§ ACTIVITY: Your task is to return the listing below word for word, without any of its images.

§ EXTRACTED RECORDS:
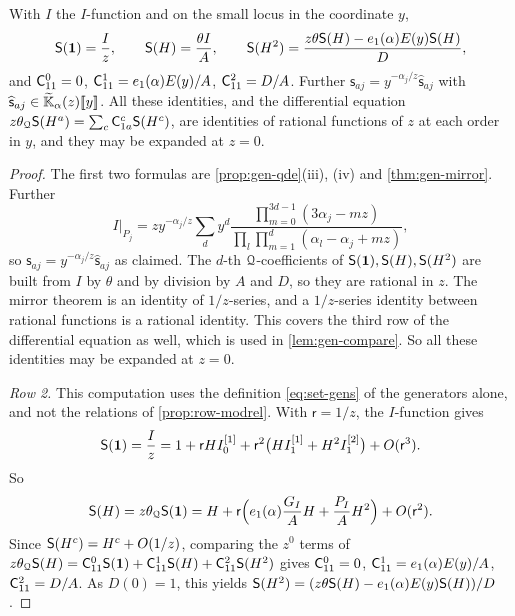 \begin{lem}
\label{lem:gen-rows}
With $I$ the $I$-function and on the small locus in the coordinate $y$,
\[
\mathsf{S}(\mathbf{1})=\frac{I}{z},\qquad\mathsf{S}(H)=\frac{\theta I}{A},\qquad\mathsf{S}(H^2)=\frac{z\theta\mathsf{S}(H)-e_1(\alpha)E(y)\mathsf{S}(H)}{D},
\]
and $\mathsf{C}^0_{11}=0$, $\mathsf{C}^1_{11}=e_1(\alpha)E(y)/A$, $\mathsf{C}^2_{11}=D/A$. Further $\mathsf{s}_{aj}=y^{-\alpha_j/z}\widehat{\mathsf{s}}_{aj}$ with $\widehat{\mathsf{s}}_{aj}\in\widetilde{\mathbb{K}}_{\alpha}(z)[\![ y ]\!]$. All these identities, and the differential equation $z\theta_{\mathcal{Q}}\mathsf{S}(H^a)=\sum_c\mathsf{C}^c_{1a}\mathsf{S}(H^c)$, are identities of rational functions of $z$ at each order in $y$, and they may be expanded at $z=0$.
\end{lem}
\begin{proof}
The first two formulas are \cref{prop:gen-qde}(iii), (iv) and \cref{thm:gen-mirror}. Further
\[
I|_{P_j}=zy^{-\alpha_j/z}\sum_dy^d\frac{\prod_{m=0}^{3d-1}(3\alpha_j-mz)}{\prod_l\prod_{m=1}^d(\alpha_l-\alpha_j+mz)},
\]
so $\mathsf{s}_{aj}=y^{-\alpha_j/z}\widehat{\mathsf{s}}_{aj}$ as claimed. The $d$-th $\mathcal{Q}$-coefficients of $\mathsf{S}(\mathbf{1}),\mathsf{S}(H),\mathsf{S}(H^2)$ are built from $I$ by $\theta$ and by division by $A$ and $D$, so they are rational in $z$. The mirror theorem is an identity of $1/z$-series, and a $1/z$-series identity between rational functions is a rational identity. This covers the third row of the differential equation as well, which is used in \cref{lem:gen-compare}. So all these identities may be expanded at $z=0$.

\emph{Row 2.} This computation uses the definition \cref{eq:set-gens} of the generators alone, and not the relations of \cref{prop:row-modrel}. With $\mathsf{r}=1/z$, the $I$-function gives
\[
\mathsf{S}(\mathbf{1})=\frac{I}{z}=1+\mathsf{r}HI_0^{[1]}+\mathsf{r}^2\big(HI_1^{[1]}+H^2I_1^{[2]}\big)+O(\mathsf{r}^3).
\]
So
\[
\mathsf{S}(H)=z\theta_{\mathcal{Q}}\mathsf{S}(\mathbf{1})=H+\mathsf{r}\Big(e_1(\alpha)\frac{G_I}{A}H+\frac{P_I}{A}H^2\Big)+O(\mathsf{r}^2).
\]
Since $\mathsf{S}(H^c)=H^c+O(1/z)$, comparing the $z^0$ terms of $z\theta_{\mathcal{Q}}\mathsf{S}(H)=\mathsf{C}^0_{11}\mathsf{S}(\mathbf{1})+\mathsf{C}^1_{11}\mathsf{S}(H)+\mathsf{C}^2_{11}\mathsf{S}(H^2)$ gives $\mathsf{C}^0_{11}=0$, $\mathsf{C}^1_{11}=e_1(\alpha)E(y)/A$, $\mathsf{C}^2_{11}=D/A$. As $D(0)=1$, this yields $\mathsf{S}(H^2)=(z\theta\mathsf{S}(H)-e_1(\alpha)E(y)\mathsf{S}(H))/D$. 
\end{proof}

§ YOUR RESPONSE:
 \begin{lem}
\label{lem:gen-rows}
With $I$ the $I$-function and on the small locus in the coordinate $y$,
\[
\mathsf{S}(\mathbf{1})=\frac{I}{z},\qquad\mathsf{S}(H)=\frac{\theta I}{A},\qquad\mathsf{S}(H^2)=\frac{z\theta\mathsf{S}(H)-e_1(\alpha)E(y)\mathsf{S}(H)}{D},
\]
and $\mathsf{C}^0_{11}=0$, $\mathsf{C}^1_{11}=e_1(\alpha)E(y)/A$, $\mathsf{C}^2_{11}=D/A$. Further $\mathsf{s}_{aj}=y^{-\alpha_j/z}\widehat{\mathsf{s}}_{aj}$ with $\widehat{\mathsf{s}}_{aj}\in\widetilde{\mathbb{K}}_{\alpha}(z)[\![ y ]\!]$. All these identities, and the differential equation $z\theta_{\mathcal{Q}}\mathsf{S}(H^a)=\sum_c\mathsf{C}^c_{1a}\mathsf{S}(H^c)$, are identities of rational functions of $z$ at each order in $y$, and they may be expanded at $z=0$.
\end{lem}
\begin{proof}
The first two formulas are \cref{prop:gen-qde}(iii), (iv) and \cref{thm:gen-mirror}. Further
\[
I|_{P_j}=zy^{-\alpha_j/z}\sum_dy^d\frac{\prod_{m=0}^{3d-1}(3\alpha_j-mz)}{\prod_l\prod_{m=1}^d(\alpha_l-\alpha_j+mz)},
\]
so $\mathsf{s}_{aj}=y^{-\alpha_j/z}\widehat{\mathsf{s}}_{aj}$ as claimed. The $d$-th $\mathcal{Q}$-coefficients of $\mathsf{S}(\mathbf{1}),\mathsf{S}(H),\mathsf{S}(H^2)$ are built from $I$ by $\theta$ and by division by $A$ and $D$, so they are rational in $z$. The mirror theorem is an identity of $1/z$-series, and a $1/z$-series identity between rational functions is a rational identity. This covers the third row of the differential equation as well, which is used in \cref{lem:gen-compare}. So all these identities may be expanded at $z=0$.

\emph{Row 2.} This computation uses the definition \cref{eq:set-gens} of the generators alone, and not the relations of \cref{prop:row-modrel}. With $\mathsf{r}=1/z$, the $I$-function gives
\[
\mathsf{S}(\mathbf{1})=\frac{I}{z}=1+\mathsf{r}HI_0^{[1]}+\mathsf{r}^2\big(HI_1^{[1]}+H^2I_1^{[2]}\big)+O(\mathsf{r}^3).
\]
So
\[
\mathsf{S}(H)=z\theta_{\mathcal{Q}}\mathsf{S}(\mathbf{1})=H+\mathsf{r}\Big(e_1(\alpha)\frac{G_I}{A}H+\frac{P_I}{A}H^2\Big)+O(\mathsf{r}^2).
\]
Since $\mathsf{S}(H^c)=H^c+O(1/z)$, comparing the $z^0$ terms of $z\theta_{\mathcal{Q}}\mathsf{S}(H)=\mathsf{C}^0_{11}\mathsf{S}(\mathbf{1})+\mathsf{C}^1_{11}\mathsf{S}(H)+\mathsf{C}^2_{11}\mathsf{S}(H^2)$ gives $\mathsf{C}^0_{11}=0$, $\mathsf{C}^1_{11}=e_1(\alpha)E(y)/A$, $\mathsf{C}^2_{11}=D/A$. As $D(0)=1$, this yields $\mathsf{S}(H^2)=(z\theta\mathsf{S}(H)-e_1(\alpha)E(y)\mathsf{S}(H))/D$. 
\end{proof}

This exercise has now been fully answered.